Tutorial

This tutorial will try to reproduce the operations described in the RDKit PostgreSQL cartridge documentation, but within the context of a django project.

Some familiarity with django and the django database api is assumed (excellent documentation about these is available from the django web site).

PostgreSQL and the RDKit cartridge should be installed and running on the system. A database should be created with appropriate access privileges to be used by the tutorial project. Minimally, this requires running the following command:

$ createdb django_rdkit_tutorial

Creation of the tutorial project

Create a new skeleton django project named tutorial_project:

$ django-admin startproject tutorial_project

Change working directory to the tutorial_project directory (where the manage.py file is located) and open the tutorial_project/settings.py module with your favourite text editor.

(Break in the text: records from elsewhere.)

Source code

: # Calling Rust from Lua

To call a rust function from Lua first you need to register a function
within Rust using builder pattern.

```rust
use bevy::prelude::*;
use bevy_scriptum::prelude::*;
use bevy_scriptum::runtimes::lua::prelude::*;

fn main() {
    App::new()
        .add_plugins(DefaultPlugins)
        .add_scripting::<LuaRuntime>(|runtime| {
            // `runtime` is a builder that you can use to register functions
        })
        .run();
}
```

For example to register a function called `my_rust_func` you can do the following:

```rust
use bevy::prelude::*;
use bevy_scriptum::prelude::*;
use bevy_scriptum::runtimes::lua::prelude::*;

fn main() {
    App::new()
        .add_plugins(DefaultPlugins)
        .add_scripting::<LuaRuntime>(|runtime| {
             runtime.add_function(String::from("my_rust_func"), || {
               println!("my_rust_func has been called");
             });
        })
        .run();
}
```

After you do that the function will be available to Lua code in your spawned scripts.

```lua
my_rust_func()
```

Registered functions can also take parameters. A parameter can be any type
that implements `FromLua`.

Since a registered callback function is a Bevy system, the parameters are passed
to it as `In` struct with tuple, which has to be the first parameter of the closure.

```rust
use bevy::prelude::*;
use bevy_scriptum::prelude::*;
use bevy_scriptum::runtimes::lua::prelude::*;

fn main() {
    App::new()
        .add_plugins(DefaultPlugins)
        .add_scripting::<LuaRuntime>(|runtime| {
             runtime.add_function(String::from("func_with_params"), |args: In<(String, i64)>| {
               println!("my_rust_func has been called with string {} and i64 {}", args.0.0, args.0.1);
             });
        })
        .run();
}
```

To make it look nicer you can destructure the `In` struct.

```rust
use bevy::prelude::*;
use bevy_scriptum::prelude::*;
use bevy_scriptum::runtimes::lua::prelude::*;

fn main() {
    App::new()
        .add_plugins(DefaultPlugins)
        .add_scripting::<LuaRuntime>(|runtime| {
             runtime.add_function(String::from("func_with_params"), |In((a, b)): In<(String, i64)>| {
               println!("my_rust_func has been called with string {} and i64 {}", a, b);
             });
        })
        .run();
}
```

Replace the default database settings with those appropriate to the created PostgreSQL database:

DATABASES={
    'default': {
        'ENGINE': 'django.db.backends.postgresql_psycopg2',
        'NAME': 'django_rdkit_tutorial',
        'USER': '',
        'PASSWORD': '',
        'HOST': '',
        'PORT': '',
    }
}

And extend the INSTALLED_APPS list to include the django_rdkit application:

INSTALLED_APPS = (
    'django.contrib.admin',
    'django.contrib.auth',
    'django.contrib.contenttypes',
    'django.contrib.sessions',
    'django.contrib.messages',
    'django.contrib.staticfiles',
    'django_rdkit',
)

Finally, initialize the database:

$ python manage.py migrate

The migrate command above configures the database for the installed applications. The inclusion of django_rdkit in the INSTALLED_APP is not strictly required, but allows integrating the creation of the RDKit extension with the management of the django project, as evidenced by using sqlmigrate:

$ python manage.py sqlmigrate django_rdkit 0001
BEGIN;
CREATE EXTENSION IF NOT EXISTS rdkit;

COMMIT;

The correct configuration of the project may be quickly verified at this stage by running a direct SQL query using the database connection that is created by django:

$ python manage.py shell
[...]
In [1]: from django.db import connection

In [2]: with connection.cursor() as cursor:
   ...:     cursor.execute("SELECT mol_amw('C')")
   ...:     print(cursor.fetchone()[0])
   ...:
16.043

Creation of a django application

The additional functionalities developed in the context of this tutorial will be contained in a so-called django application. We’ll call this application tutorial_application:

$ python manage.py startapp tutorial_application

The list of INSTALLED_APPS in the tutorial_project/settings.py module must be extended to include the new application:

INSTALLED_APPS = (
    'django.contrib.admin',
    'django.contrib.auth',
    'django.contrib.contenttypes',
    'django.contrib.sessions',
    'django.contrib.messages',
    'django.contrib.staticfiles',
    'django_rdkit',
    'tutorial_application',
)

We’ll use this application to manage a collection of compound structures. In order to do so, edit the tutorial_applications/models.py module so that it looks like the following:

from django_rdkit import models

class Compound(models.Model):

    name = models.CharField(max_length=256)
    molecule = models.MolField()

Please note that we import models from the django_rdkit package, instead of from django.db as we would usually do. This makes the MolField and the other functionalities that are specific the RDKit cartridge available, together with the rest of the usual fields and functions that are usually availble from django.db.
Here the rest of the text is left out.